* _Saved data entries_
Start of Block

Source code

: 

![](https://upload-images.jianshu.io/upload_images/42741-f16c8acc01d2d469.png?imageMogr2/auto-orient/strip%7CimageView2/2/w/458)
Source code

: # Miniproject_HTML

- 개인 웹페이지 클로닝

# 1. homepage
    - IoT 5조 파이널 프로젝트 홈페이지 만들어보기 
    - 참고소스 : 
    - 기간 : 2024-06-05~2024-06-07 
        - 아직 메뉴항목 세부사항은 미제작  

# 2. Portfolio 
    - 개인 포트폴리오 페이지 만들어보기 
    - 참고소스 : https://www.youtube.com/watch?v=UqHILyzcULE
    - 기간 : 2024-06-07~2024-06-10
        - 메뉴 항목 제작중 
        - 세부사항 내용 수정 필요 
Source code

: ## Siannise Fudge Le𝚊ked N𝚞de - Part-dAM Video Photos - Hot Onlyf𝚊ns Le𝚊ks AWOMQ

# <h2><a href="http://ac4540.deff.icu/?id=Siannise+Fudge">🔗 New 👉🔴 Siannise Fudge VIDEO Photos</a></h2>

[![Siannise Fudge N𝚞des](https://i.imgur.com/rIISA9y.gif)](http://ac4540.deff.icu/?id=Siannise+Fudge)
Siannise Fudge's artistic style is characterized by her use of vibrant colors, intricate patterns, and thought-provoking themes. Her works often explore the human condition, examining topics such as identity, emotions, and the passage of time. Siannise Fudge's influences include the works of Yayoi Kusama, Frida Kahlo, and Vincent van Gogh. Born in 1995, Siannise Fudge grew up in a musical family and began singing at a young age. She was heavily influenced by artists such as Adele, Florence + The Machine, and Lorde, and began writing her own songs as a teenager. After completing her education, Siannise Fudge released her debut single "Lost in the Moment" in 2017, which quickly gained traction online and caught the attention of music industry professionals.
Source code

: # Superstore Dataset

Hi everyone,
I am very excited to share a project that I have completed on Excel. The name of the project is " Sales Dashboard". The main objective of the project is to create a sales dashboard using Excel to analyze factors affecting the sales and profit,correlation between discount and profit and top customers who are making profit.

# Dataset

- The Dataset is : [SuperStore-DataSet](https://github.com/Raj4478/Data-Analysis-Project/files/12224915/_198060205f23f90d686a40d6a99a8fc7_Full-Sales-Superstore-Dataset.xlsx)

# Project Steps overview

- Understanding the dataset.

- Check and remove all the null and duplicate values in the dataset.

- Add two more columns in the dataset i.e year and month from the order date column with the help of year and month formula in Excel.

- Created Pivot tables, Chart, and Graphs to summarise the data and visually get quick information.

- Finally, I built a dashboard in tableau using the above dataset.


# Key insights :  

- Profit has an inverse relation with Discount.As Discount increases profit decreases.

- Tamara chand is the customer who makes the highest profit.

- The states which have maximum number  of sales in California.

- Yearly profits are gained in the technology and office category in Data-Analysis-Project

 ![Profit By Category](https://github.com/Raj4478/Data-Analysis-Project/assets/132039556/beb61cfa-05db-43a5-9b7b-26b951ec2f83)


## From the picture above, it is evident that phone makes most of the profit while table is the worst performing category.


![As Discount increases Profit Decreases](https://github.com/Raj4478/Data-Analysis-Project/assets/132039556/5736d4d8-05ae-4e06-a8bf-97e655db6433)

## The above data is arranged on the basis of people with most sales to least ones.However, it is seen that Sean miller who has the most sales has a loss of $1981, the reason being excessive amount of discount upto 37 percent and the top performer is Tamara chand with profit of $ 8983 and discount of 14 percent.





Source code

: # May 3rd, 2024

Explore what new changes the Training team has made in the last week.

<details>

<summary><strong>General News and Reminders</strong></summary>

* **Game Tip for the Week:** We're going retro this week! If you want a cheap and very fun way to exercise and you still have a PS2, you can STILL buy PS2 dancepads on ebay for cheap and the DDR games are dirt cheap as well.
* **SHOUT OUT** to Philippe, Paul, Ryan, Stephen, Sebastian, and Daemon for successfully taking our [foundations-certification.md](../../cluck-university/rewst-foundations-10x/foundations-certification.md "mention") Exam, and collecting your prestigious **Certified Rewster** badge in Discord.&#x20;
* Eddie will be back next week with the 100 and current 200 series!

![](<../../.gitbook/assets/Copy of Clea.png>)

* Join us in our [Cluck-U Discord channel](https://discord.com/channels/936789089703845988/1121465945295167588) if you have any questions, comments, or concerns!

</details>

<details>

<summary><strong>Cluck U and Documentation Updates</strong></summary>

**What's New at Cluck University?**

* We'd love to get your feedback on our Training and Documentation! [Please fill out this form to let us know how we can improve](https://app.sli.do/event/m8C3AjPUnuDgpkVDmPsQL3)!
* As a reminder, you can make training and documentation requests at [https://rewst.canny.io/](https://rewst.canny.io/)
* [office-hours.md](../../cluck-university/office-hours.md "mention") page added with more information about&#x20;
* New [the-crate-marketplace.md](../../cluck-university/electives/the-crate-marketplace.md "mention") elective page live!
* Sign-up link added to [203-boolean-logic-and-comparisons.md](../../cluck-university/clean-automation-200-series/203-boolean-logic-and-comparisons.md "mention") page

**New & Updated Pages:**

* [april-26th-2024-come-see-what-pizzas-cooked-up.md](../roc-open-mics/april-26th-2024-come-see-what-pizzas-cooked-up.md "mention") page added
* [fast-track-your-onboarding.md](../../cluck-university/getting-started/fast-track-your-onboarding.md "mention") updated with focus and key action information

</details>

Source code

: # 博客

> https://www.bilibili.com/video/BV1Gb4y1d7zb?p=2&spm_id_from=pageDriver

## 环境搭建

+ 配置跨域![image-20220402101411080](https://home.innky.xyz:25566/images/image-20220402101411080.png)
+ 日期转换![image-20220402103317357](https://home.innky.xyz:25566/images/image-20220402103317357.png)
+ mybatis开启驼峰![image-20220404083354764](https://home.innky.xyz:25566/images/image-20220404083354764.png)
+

End of Block

* _Your goal_
Wherever the word "most" appears in the entries above, copy that whole line.

* _Result of this exercise_
## From the picture above, it is evident that phone makes most of the profit while table is the worst performing category.
## The above data is arranged on the basis of people with most sales to least ones.However, it is seen that Sean miller who has the most sales has a loss of $1981, the reason being excessive amount of discount upto 37 percent and the top performer is Tamara chand with profit of $ 8983 and discount of 14 percent.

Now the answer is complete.